When aiming to reduce both bias and variance, one might use techniques like ________ to regularize a model.

  • Cross-Validation
  • Data Augmentation
  • Dropout
  • L1 Regularization
L1 regularization is a technique used to reduce both bias and variance in a machine learning model. It does so by adding a penalty term to the model's loss function, which encourages the model to use fewer features, thus reducing complexity and variance. Dropout, Cross-Validation, and Data Augmentation are techniques but are not primarily used for regularization.

What does the "G" in GRU stand for when referring to a type of RNN?

  • Gated
  • Global
  • Gradient
  • Graph
The "G" in GRU stands for "Gated." GRU is a type of RNN that uses gating mechanisms to control information flow, making it capable of handling sequences efficiently.

One of the challenges in training deep RNNs is the ________ gradient problem, which affects the network's ability to learn long-range dependencies.

  • Vanishing
  • Exploding
  • Overfitting
  • Regularization
The vanishing gradient problem refers to the issue where gradients in deep RNNs become too small during training, making it challenging to capture long-range dependencies.

In the context of the bias-variance trade-off, which one is typically associated with complex models with many parameters?

  • Balanced Bias-Variance
  • High Bias
  • High Variance
  • Neither
High Variance is typically associated with complex models with many parameters. Complex models are more flexible and tend to fit the training data closely, resulting in high variance, which can lead to overfitting.

In time series forecasting, the goal is to predict future ________ based on past observations.

  • Events
  • Trends
  • Weather
  • Stock Prices
Time series forecasting aims to predict future trends or patterns based on historical data, which can be applied in various fields like finance or weather.

Decision Trees often suffer from ______, where they perform well on training data but poorly on new, unseen data.

  • Overfitting
  • Pruning
  • Splitting
  • Underfitting
Decision Trees are prone to "Overfitting," where they become too complex and fit the training data too closely. This can lead to poor generalization to new, unseen data.

Which of the following techniques is used to estimate future rewards in reinforcement learning?

  • Q-Learning
  • Gradient Descent
  • Principal Component Analysis
  • K-Means Clustering
Q-Learning is a technique in reinforcement learning used to estimate future rewards associated with taking actions in different states.

What is the potential consequence of deploying a non-interpretable machine learning model in a critical sector, such as medical diagnosis?

  • Inability to explain decisions
  • Improved accuracy
  • Faster decision-making
  • Better generalization
Deploying a non-interpretable model can result in a lack of transparency, making it challenging to understand how and why the model makes specific medical diagnosis decisions. This lack of transparency can be risky in critical sectors.

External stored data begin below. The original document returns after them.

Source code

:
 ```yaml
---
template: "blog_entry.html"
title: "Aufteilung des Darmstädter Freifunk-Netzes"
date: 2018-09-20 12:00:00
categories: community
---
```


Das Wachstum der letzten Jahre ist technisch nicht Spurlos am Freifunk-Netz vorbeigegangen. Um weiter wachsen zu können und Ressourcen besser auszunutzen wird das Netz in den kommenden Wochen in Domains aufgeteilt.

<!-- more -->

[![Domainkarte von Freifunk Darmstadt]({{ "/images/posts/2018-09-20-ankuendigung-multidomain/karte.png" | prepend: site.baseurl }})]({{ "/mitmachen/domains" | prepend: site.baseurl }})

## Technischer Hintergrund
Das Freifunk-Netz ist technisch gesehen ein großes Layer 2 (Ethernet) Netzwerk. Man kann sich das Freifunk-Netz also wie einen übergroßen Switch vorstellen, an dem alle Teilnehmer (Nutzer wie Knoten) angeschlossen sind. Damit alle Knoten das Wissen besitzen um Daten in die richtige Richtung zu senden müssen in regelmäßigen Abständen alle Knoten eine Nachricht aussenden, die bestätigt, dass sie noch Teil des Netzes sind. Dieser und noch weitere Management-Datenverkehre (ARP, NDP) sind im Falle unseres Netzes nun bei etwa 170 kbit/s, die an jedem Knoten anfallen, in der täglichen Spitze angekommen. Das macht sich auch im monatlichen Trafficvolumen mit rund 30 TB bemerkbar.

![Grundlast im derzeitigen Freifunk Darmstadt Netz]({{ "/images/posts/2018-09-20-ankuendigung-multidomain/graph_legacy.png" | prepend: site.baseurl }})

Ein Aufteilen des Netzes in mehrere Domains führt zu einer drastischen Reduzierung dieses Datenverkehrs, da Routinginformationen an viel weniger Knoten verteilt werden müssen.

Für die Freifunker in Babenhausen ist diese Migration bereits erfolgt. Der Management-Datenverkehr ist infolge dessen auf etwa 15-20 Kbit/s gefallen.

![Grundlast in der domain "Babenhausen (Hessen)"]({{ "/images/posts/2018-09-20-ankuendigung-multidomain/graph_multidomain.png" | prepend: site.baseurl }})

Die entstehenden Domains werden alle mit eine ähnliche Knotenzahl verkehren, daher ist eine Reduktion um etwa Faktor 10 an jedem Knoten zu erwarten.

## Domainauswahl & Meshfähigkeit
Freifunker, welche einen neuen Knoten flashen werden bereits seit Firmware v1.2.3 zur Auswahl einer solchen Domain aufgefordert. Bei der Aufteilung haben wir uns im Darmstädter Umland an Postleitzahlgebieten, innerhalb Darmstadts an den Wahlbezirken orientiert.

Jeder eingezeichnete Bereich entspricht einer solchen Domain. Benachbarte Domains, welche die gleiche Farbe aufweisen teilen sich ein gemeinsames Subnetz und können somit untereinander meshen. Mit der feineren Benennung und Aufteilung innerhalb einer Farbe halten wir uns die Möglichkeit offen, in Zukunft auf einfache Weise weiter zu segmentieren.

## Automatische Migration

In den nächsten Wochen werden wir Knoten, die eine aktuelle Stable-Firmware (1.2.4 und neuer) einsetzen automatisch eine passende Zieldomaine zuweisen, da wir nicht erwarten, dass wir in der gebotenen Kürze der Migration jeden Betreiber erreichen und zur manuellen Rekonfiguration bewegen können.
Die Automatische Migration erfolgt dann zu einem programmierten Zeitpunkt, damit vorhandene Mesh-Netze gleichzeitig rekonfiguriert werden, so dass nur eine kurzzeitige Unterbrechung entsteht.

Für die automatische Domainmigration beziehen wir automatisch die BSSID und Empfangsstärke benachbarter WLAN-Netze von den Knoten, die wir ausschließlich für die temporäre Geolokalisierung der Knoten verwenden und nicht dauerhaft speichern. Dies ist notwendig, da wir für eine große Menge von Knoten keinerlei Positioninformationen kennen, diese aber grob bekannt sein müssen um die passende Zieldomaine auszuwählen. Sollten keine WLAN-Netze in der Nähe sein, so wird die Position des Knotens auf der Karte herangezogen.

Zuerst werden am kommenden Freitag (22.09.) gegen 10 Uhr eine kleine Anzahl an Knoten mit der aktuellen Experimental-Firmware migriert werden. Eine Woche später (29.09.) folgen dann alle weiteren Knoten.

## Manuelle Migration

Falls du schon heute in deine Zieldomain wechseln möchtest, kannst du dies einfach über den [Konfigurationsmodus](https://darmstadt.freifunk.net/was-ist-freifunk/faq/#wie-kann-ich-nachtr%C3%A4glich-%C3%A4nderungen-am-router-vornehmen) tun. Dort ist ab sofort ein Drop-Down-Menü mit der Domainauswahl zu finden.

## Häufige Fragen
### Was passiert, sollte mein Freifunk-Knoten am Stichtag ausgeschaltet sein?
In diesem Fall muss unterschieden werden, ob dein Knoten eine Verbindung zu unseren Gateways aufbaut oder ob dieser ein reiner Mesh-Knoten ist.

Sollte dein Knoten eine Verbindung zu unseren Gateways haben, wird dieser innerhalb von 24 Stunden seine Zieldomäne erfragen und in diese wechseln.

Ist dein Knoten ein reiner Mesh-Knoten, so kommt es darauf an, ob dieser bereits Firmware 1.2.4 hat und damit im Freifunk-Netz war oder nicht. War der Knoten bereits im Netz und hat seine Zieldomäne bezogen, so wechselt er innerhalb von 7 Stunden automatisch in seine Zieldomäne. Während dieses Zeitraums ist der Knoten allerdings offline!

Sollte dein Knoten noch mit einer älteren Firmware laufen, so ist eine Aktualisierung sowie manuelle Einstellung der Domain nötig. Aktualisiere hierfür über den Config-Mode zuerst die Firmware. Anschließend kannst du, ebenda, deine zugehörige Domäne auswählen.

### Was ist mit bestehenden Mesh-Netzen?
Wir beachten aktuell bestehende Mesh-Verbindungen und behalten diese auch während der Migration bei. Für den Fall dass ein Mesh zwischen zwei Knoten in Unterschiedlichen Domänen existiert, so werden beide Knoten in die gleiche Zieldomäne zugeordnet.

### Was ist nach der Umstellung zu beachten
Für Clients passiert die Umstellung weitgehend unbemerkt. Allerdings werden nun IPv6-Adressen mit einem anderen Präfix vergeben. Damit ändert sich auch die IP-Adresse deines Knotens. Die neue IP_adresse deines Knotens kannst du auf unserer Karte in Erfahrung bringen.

Which term refers to using a model that has already been trained on a large dataset and fine-tuning it for a specific task?

  • Model adaptation
  • Model transformation
  • Model modification
  • Fine-tuning
Fine-tuning is the process of taking a pre-trained model and adjusting it to perform a specific task. It's a crucial step in transfer learning, where the model adapts its features and parameters to suit the new task.

Imagine a scenario where an online learning platform wants to categorize its vast number of courses into different topics. The platform doesn't have predefined categories but wants the algorithm to determine them based on course content. This task would best be accomplished using which learning approach?

  • Clustering
  • Reinforcement Learning
  • Supervised Learning
  • Unsupervised Learning
Unsupervised learning is the most suitable approach. Here, the algorithm should discover inherent structures or clusters within the courses without any predefined categories, making unsupervised learning a fitting choice.